Conversational AI / NLP

Making an NVIDIA Riva ASR Service for a New Language

Oct 28, 2022

By Vinh Nguyen and Ashish Sardana

Discuss (4)

AI-Generated Summary

Dislike

The NVIDIA Riva speech AI ecosystem provides a comprehensive workflow for creating Automatic Speech Recognition (ASR) services for new languages, including data collection, preparation, training, and deployment.
The Riva ASR pipeline consists of several components, including a feature extractor, acoustic model, decoder, language model, punctuation and capitalization model, and inverse text normalization model, which work together to convert audio signals into text.
To adapt Riva to a new language, a large amount of high-quality transcribed audio data is required, and techniques such as cross-language transfer learning can be used to improve the accuracy of the acoustic model.
The Riva new language workflow involves four major phases: data collection, data preparation, training and validation, and Riva deployment, and provides tools and guidance to facilitate the process, including the use of pre-trained models and fine-tuning for domain-specific applications.

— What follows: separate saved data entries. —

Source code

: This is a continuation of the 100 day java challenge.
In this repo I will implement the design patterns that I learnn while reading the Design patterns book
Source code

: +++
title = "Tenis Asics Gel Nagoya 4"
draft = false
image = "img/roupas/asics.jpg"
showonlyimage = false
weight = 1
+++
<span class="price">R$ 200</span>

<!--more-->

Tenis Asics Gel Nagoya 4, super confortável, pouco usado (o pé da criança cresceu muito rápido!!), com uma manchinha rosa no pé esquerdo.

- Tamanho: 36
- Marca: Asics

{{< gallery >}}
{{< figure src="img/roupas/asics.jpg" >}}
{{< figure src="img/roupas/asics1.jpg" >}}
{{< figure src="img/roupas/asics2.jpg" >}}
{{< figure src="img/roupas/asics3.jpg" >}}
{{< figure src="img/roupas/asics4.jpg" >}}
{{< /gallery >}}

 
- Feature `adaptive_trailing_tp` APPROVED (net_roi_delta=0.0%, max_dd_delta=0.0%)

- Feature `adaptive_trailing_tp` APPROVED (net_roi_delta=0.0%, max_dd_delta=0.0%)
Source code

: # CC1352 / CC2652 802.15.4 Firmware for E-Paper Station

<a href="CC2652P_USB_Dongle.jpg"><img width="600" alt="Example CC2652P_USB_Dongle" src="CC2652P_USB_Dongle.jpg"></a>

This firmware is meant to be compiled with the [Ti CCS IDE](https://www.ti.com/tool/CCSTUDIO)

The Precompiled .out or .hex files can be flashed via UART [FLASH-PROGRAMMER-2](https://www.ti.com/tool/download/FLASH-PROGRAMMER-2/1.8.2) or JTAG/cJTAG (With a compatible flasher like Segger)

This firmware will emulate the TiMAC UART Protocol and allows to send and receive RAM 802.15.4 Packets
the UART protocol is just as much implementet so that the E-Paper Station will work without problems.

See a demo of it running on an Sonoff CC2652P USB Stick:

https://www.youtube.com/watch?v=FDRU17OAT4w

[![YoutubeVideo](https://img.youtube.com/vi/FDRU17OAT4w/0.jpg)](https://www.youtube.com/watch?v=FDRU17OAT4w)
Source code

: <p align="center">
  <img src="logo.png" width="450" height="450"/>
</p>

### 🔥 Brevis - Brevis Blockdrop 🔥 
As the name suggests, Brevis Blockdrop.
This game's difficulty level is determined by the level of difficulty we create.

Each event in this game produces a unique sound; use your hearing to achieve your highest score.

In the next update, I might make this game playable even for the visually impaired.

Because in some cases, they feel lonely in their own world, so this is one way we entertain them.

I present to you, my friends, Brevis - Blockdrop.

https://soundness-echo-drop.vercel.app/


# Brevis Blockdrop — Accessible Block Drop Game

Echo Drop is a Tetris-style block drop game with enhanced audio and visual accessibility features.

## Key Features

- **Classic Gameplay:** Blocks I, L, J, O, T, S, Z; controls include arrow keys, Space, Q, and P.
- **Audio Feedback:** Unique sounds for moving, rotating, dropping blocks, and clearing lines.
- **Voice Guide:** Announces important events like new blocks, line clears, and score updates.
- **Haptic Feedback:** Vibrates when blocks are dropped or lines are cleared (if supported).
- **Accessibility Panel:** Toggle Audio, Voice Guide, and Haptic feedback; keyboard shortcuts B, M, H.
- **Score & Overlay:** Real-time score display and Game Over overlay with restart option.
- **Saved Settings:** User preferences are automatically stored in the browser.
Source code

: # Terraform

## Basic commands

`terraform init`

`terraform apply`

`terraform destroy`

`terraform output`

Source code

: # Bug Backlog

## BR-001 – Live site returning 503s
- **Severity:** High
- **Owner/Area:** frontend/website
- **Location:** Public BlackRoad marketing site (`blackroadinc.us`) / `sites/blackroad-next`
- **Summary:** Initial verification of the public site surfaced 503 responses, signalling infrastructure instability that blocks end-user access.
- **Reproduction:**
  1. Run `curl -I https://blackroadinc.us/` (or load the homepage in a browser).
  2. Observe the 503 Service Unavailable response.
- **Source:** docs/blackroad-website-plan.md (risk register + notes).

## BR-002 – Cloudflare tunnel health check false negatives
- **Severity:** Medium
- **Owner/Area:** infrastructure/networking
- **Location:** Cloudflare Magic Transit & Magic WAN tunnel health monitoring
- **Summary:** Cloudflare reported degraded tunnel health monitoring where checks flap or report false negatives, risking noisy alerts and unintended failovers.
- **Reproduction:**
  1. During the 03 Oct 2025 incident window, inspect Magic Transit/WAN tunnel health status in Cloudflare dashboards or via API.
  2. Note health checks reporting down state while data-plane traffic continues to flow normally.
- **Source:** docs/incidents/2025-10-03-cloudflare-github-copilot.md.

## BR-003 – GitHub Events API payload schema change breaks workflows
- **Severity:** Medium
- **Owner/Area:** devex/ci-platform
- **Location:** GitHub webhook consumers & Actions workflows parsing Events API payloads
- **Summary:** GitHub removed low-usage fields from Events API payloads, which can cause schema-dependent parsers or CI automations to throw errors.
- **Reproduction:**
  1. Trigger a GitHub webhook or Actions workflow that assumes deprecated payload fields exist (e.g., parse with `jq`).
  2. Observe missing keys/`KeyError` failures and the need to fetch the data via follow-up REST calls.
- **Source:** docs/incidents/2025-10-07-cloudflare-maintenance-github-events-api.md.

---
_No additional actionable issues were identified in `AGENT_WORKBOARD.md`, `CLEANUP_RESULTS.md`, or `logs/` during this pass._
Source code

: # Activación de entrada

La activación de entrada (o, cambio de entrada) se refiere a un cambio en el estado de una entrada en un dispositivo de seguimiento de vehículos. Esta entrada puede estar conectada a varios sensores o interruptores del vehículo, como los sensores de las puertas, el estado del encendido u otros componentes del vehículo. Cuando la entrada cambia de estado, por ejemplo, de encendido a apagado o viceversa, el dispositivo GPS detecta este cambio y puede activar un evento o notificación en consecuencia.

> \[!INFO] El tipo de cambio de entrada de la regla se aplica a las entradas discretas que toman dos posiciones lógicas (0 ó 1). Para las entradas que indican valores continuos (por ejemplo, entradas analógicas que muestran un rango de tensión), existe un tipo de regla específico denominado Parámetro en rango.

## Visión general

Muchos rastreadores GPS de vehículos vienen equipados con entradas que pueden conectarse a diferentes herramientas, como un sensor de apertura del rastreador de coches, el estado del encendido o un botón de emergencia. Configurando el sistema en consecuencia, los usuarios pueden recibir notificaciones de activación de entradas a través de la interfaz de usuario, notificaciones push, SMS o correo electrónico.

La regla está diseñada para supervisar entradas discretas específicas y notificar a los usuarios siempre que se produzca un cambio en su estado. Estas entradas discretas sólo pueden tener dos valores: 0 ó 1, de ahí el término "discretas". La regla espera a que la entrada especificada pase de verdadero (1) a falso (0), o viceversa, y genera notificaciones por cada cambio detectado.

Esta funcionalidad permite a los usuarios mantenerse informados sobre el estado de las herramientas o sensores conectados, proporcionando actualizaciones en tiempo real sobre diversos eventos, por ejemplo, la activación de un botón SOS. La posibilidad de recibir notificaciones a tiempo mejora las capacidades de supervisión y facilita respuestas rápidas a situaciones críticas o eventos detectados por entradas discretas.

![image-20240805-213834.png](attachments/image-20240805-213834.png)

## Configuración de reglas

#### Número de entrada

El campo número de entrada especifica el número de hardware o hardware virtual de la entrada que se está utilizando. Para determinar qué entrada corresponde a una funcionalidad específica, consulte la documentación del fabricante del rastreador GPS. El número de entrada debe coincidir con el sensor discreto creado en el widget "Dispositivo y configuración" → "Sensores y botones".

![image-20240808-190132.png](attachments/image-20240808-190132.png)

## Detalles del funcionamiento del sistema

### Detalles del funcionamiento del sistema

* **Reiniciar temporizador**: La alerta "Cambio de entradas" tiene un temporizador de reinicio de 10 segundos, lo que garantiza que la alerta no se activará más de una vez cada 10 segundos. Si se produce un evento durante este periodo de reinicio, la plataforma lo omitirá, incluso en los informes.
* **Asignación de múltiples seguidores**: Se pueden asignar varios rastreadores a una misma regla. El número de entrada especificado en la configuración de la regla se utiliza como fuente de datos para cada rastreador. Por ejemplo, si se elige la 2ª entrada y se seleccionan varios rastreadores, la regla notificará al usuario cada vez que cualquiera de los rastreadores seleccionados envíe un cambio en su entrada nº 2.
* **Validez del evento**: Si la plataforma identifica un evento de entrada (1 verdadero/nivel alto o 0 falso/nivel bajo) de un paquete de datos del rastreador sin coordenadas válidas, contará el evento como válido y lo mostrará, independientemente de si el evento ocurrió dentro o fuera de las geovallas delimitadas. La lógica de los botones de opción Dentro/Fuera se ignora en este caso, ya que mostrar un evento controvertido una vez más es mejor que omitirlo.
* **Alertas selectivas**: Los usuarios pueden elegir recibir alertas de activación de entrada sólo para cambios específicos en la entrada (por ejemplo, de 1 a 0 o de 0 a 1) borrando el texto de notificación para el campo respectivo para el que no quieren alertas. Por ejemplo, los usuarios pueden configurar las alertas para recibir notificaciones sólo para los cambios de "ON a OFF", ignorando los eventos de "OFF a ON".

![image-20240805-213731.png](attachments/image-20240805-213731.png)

AI-generated content may summarize information incompletely. Verify important information. Learn more

Speech AI is the ability of intelligent systems to communicate with users using a voice-based interface, which has become ubiquitous in everyday life. People regularly interact with smart home devices, in-car assistants, and phones through speech. Speech interface quality has improved leaps and bounds in recent years, making them a much more pleasant, practical, and natural experience than just a decade ago.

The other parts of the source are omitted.